Canada's Top Ten Weather Stories for 2008
Regional Weather Highlights 2008
Lights Out for the Eclipse
Around February 22, people in Rankin Inlet, Nunavut, endured temperatures of around -30°C for almost a week with minimal electricity, when two generators shut down and rotating blackouts were imposed. Furnaces, appliances and computers had to be used sparingly. With no power for block heaters, vehicles were left running all night. About 10 percent of Rankin's homes froze solid. The darkened town allowed an unequalled view of the lunar eclipse.
Survivors on Their Own
On May 1, two parents left Repulse Bay, Nunavut, on a 250-km trek to Hall Beach. They pulled their five children including a one-year-old infant on a sled behind a snowmobile. On the second day, the family got lost in poor weather that lasted for most of a week: freezing rain and swirling snow, whiteouts, and a -14°C wind chill. Continuing poor visibility forced rescuers to put off an air search for the missing family. Ground searchers combed the tundra on snowmobile, slowed by zero visibility in blizzard conditions. After a week, the lost family was found safely, out of fuel and almost out of food.

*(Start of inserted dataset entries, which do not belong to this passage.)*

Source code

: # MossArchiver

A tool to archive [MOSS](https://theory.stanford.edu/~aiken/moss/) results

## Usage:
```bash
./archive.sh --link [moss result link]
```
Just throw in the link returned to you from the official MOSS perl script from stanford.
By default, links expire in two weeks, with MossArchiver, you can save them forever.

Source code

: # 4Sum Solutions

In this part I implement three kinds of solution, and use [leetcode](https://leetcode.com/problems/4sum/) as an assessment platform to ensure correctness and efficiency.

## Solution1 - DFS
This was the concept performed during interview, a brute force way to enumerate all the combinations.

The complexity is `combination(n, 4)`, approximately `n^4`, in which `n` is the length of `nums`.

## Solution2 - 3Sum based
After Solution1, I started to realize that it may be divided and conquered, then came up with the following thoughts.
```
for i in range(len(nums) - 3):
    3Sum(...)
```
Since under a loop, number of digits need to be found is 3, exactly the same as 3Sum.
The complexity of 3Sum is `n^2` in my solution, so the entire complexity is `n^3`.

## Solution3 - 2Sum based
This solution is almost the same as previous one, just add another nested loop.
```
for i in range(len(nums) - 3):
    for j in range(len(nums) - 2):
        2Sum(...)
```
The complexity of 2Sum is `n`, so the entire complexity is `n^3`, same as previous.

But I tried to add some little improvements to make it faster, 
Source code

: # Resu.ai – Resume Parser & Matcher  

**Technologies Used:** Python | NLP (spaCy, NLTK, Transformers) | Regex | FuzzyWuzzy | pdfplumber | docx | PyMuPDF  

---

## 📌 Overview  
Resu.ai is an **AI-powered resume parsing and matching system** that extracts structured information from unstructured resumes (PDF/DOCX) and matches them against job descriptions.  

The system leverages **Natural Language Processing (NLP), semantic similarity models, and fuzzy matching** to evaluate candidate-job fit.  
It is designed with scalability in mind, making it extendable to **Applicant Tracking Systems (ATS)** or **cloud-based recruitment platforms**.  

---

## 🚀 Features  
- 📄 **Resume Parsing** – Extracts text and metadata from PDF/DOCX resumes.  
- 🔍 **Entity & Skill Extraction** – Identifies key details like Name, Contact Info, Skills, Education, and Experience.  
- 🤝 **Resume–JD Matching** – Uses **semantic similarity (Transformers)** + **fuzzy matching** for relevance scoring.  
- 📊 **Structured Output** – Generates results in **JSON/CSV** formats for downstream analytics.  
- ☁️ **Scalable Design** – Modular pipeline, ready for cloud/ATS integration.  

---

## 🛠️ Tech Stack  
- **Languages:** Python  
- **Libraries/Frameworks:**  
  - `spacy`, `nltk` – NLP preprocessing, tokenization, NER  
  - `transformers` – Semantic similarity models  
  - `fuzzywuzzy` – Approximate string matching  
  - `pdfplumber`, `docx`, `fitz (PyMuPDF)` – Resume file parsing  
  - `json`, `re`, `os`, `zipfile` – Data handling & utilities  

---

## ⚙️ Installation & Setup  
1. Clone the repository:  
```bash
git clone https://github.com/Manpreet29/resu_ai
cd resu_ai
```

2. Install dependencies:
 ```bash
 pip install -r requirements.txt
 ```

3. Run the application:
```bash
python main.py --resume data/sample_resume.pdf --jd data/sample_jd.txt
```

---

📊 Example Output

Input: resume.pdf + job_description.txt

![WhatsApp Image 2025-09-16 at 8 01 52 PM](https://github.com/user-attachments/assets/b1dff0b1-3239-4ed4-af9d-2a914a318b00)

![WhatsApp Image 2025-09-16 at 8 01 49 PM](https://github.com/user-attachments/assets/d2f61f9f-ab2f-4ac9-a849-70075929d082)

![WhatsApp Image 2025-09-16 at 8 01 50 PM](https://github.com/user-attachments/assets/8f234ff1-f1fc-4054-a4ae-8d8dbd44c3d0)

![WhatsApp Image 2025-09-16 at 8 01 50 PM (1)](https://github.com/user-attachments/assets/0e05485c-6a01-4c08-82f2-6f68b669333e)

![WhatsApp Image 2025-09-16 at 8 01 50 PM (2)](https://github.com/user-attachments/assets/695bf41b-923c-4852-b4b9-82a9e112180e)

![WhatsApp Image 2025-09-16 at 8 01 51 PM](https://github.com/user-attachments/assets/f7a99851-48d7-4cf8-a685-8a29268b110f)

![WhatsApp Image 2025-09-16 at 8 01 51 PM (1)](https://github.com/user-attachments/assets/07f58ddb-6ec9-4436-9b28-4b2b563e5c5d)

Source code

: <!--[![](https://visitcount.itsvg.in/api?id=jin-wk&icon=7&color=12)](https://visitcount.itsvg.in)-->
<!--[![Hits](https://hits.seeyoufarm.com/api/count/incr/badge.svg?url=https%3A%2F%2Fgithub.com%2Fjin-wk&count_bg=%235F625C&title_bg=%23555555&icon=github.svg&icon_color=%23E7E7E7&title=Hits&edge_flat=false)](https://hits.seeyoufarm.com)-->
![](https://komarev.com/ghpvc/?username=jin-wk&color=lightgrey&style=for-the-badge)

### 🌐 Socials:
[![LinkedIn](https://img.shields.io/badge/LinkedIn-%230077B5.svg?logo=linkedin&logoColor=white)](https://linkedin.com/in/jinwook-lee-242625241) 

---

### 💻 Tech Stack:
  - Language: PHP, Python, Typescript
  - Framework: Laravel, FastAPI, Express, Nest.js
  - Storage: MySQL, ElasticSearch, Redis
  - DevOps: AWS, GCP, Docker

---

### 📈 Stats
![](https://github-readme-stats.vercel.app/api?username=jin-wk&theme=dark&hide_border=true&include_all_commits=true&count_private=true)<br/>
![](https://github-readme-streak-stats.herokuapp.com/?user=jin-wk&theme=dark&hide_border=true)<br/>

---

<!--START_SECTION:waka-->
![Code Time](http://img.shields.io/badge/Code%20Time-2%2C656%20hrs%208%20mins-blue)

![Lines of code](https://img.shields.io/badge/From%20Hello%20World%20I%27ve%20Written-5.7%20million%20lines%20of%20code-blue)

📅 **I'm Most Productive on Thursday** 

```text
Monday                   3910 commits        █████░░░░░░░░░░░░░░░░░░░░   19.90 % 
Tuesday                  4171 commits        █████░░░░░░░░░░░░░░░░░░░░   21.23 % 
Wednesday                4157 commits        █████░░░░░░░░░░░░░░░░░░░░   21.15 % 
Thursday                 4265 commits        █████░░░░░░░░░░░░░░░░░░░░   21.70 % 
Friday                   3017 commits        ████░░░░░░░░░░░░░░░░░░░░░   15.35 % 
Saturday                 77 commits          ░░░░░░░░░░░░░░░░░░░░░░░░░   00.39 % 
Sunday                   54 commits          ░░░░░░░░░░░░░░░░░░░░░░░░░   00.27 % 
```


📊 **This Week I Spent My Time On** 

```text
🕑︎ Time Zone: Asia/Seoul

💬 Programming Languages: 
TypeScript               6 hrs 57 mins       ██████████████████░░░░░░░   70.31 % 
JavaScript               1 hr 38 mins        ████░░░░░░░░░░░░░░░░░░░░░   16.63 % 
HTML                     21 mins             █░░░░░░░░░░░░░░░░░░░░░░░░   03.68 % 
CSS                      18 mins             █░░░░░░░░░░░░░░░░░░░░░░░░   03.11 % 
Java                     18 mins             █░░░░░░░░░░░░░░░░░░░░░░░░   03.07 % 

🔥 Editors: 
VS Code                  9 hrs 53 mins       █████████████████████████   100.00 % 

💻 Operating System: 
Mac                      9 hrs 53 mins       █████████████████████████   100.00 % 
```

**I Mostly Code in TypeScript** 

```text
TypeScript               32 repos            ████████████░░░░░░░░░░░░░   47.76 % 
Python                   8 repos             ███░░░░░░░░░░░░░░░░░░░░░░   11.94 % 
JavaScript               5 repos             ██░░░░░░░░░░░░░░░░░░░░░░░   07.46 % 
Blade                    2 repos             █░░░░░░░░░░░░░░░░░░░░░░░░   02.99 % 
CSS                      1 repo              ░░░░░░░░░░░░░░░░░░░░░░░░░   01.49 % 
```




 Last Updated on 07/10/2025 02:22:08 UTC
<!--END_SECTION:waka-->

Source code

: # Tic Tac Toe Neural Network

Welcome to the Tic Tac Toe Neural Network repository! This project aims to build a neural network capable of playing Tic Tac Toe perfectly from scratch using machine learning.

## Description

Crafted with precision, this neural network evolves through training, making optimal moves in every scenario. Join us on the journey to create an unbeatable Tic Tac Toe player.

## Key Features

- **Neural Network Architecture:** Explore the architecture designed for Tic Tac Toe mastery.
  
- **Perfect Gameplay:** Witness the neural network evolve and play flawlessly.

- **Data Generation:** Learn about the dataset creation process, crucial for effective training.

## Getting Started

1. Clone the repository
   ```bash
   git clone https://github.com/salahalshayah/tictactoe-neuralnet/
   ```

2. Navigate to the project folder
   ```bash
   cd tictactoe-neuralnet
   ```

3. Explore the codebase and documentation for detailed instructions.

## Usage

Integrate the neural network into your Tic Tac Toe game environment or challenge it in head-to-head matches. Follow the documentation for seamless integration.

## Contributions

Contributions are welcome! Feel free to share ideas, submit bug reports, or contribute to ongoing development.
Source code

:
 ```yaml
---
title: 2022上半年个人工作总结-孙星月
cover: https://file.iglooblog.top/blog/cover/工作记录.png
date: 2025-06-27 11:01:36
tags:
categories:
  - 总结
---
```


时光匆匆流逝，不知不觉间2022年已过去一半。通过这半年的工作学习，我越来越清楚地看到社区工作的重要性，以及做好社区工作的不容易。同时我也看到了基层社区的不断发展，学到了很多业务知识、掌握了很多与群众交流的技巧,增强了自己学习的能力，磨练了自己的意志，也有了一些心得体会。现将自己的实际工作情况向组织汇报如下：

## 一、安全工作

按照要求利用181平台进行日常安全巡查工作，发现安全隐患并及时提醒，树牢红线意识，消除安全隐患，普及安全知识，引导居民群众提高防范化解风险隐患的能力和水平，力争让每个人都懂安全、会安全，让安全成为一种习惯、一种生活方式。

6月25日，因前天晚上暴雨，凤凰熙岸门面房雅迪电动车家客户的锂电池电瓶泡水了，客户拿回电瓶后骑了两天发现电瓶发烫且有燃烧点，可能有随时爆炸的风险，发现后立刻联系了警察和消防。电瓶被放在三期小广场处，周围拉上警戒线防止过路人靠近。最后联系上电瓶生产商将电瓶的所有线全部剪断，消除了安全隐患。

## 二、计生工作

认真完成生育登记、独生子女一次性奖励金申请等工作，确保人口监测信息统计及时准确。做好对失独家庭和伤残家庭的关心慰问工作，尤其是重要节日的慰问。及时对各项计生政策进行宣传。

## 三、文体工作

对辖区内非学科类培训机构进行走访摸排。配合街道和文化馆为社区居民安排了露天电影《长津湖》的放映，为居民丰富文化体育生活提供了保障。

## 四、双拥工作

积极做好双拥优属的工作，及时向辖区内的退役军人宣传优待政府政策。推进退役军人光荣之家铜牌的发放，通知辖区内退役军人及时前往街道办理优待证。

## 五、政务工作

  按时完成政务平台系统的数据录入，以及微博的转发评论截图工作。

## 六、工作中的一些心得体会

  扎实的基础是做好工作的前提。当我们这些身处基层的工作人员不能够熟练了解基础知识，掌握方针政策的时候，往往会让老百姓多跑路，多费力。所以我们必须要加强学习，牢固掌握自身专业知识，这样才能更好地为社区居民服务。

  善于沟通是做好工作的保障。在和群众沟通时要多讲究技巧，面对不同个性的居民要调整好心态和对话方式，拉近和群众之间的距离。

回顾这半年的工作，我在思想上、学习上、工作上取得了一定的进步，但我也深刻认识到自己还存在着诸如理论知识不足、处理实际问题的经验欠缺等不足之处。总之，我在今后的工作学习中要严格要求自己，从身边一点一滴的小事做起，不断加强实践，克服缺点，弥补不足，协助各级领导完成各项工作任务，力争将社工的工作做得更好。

Humongous Sinkhole Opens in Nunavut
Between June 8 and 9 heavy rains of 35 mm in a 12-hour period fell near Pangnirtung, Nunavut. Combined with unseasonably warm temperatures (13.4°C or eight degrees warmer than normal) and high winds (50 to 60 km/h and gusts reaching as high as 93 km/h), the rains caused a rapid snow melt in the surrounding mountains and hills that lead to significant flooding. Although the rainfall was not a record, it was still a huge amount of water for the community. So much water flowed through the hamlet that it carved a 10-metre channel through the permafrost, right down to bedrock. The strong running water washed out a road in the community and undermined the foundations of two bridges over the Duvall River that led to their collapse, including a new span that was supposed to open this summer. Officials issued a local state of emergency. With both bridges closed, 200 residents had no access to municipal services such as water, sewage treatment and garbage dump. Elders couldn't recall a larger wall of water coming down the Duvall River. Local hunters ferried people across the river by paddling freighter canoes into the ice-free section of the fiord. Poor flying weather blocked the Nunavut government from sending emergency repair crews into the community.
Yellowknife Gully Washer
In Yellowknife, Northwest Territories, an intense 20-minute rainstorm on July 20 dumped enough hail and rain to flood streets and grounds in a metre of water. Drains were unable to keep up with the hail-chocked flow and backed up. During the peak of the storm, residents were seen canoeing across some streets. Said one long-time resident, "I've lived here 36 years, and have never seen such a hail storm as long." The golf-ball size hail forced construction workers and others to flee for cover.
Beaufort Sea Tragedy
Around July 24, members of three generations of an Inuvik family, on their way to take part in a traditional beluga whale harvest, perished after their six-metre boat capsized in the Mackenzie River north of Inuvik. The aluminum boat was swamped in rough waters, and of the five, only a boy in his early teens survived.
Record Arctic Heat Wave
From July 19 to July 24, maximum temperatures in Iqaluit, Nunavut ranged between 21° and 27°C, some 15 degrees warmer than normal. The previous all-time high temperature in the territorial capital was 26.1°C on July 29, 2003 with records covering 62 years. On July 21, the temperature soared to 26.8°C, again, some 15 degrees warmer than normal. That would be equivalent to 40°C in Toronto. At night the minimum temperature dipped to 12.6°C, which was the highest minimum temperature on record. Even more unusual was a record humidex value of 27°C.